[[ RECORDS PROVIDED, beginning ]]

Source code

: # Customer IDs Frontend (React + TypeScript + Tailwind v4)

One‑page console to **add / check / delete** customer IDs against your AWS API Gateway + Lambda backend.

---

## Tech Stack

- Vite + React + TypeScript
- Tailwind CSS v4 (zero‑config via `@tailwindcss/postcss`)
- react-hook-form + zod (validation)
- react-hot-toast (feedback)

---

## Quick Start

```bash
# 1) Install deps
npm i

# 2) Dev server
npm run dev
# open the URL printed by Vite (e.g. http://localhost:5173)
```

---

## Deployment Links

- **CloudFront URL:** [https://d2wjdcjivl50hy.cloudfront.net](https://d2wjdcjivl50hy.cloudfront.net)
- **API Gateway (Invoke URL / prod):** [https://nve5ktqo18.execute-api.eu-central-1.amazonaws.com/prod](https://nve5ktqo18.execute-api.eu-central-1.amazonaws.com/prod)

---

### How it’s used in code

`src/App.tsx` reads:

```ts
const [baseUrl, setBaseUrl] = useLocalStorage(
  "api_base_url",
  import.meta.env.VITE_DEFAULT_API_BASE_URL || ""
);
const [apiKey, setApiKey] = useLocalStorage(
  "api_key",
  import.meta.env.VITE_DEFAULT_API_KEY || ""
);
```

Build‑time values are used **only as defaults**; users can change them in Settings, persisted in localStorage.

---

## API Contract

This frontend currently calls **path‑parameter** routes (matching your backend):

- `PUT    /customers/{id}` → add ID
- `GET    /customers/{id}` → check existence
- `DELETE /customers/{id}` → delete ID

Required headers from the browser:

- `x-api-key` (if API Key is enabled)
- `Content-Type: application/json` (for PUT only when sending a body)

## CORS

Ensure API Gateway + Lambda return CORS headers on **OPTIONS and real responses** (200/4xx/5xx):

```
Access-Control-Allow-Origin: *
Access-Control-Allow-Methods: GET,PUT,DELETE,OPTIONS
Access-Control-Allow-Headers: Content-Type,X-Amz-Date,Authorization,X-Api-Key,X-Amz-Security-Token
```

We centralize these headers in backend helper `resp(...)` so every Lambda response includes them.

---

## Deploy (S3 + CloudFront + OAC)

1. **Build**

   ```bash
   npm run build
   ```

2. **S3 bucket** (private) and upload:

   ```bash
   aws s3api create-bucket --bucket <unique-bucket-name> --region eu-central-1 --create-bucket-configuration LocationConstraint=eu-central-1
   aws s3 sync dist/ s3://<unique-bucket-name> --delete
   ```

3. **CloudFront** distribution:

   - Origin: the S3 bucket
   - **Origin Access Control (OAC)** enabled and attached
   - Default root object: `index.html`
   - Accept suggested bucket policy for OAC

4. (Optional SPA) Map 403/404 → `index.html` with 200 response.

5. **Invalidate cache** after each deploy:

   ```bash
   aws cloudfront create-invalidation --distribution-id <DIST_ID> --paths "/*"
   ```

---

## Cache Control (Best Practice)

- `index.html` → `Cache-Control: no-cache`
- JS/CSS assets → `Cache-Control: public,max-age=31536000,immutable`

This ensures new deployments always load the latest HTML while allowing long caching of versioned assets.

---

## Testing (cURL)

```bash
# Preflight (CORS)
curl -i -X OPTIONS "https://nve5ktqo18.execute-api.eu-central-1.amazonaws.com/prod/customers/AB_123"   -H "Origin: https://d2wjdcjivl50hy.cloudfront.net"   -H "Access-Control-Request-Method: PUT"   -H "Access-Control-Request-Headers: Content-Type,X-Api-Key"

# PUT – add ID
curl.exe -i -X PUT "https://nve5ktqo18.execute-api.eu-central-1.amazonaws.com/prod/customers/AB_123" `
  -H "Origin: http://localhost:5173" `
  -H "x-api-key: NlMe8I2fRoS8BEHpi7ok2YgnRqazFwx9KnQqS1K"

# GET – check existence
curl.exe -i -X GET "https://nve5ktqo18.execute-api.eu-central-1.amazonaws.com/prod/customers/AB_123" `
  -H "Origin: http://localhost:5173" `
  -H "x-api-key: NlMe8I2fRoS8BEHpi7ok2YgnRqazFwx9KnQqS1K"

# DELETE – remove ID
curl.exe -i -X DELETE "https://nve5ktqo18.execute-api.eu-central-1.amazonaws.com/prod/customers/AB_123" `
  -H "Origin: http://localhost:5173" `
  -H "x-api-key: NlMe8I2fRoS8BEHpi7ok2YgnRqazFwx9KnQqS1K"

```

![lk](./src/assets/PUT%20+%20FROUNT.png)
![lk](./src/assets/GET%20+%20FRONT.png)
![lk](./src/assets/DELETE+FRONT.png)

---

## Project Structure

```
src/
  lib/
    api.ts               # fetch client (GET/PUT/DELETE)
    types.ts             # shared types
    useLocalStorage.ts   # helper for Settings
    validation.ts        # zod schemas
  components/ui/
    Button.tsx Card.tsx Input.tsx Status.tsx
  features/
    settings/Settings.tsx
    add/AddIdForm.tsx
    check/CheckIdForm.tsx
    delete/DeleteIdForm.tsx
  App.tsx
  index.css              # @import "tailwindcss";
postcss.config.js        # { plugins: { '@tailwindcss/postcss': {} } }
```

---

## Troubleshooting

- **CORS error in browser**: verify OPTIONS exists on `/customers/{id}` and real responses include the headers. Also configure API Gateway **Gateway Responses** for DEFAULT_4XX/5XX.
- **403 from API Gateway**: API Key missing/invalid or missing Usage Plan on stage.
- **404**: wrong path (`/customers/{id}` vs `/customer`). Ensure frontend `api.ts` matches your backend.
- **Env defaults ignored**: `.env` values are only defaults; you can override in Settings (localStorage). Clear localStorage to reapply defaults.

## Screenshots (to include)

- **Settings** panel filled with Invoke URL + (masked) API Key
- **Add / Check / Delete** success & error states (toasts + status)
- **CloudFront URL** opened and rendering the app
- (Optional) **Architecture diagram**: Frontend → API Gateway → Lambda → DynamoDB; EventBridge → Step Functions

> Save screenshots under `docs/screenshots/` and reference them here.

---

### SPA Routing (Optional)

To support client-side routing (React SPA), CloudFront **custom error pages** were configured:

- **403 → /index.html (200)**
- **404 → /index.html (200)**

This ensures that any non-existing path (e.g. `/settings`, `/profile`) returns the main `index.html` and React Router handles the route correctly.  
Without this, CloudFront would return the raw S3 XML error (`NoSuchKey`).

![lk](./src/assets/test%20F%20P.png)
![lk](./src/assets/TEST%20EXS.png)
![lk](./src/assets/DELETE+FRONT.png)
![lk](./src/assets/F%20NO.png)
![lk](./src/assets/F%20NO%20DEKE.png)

[[ RECORDS PROVIDED, end ]]

§ **EXERCISE PROMPT**:
Starting at the first line of the records, print each line exactly, stopping after the line that contains "- **CloudFront URL:**".

§ **OUTPUT OF THE EXERCISE**:
Source code

: # Customer IDs Frontend (React + TypeScript + Tailwind v4)

One‑page console to **add / check / delete** customer IDs against your AWS API Gateway + Lambda backend.

---

## Tech Stack

- Vite + React + TypeScript
- Tailwind CSS v4 (zero‑config via `@tailwindcss/postcss`)
- react-hook-form + zod (validation)
- react-hot-toast (feedback)

---

## Quick Start

```bash
# 1) Install deps
npm i

# 2) Dev server
npm run dev
# open the URL printed by Vite (e.g. http://localhost:5173)
```

---

## Deployment Links

- **CloudFront URL:** [https://d2wjdcjivl50hy.cloudfront.net](https://d2wjdcjivl50hy.cloudfront.net)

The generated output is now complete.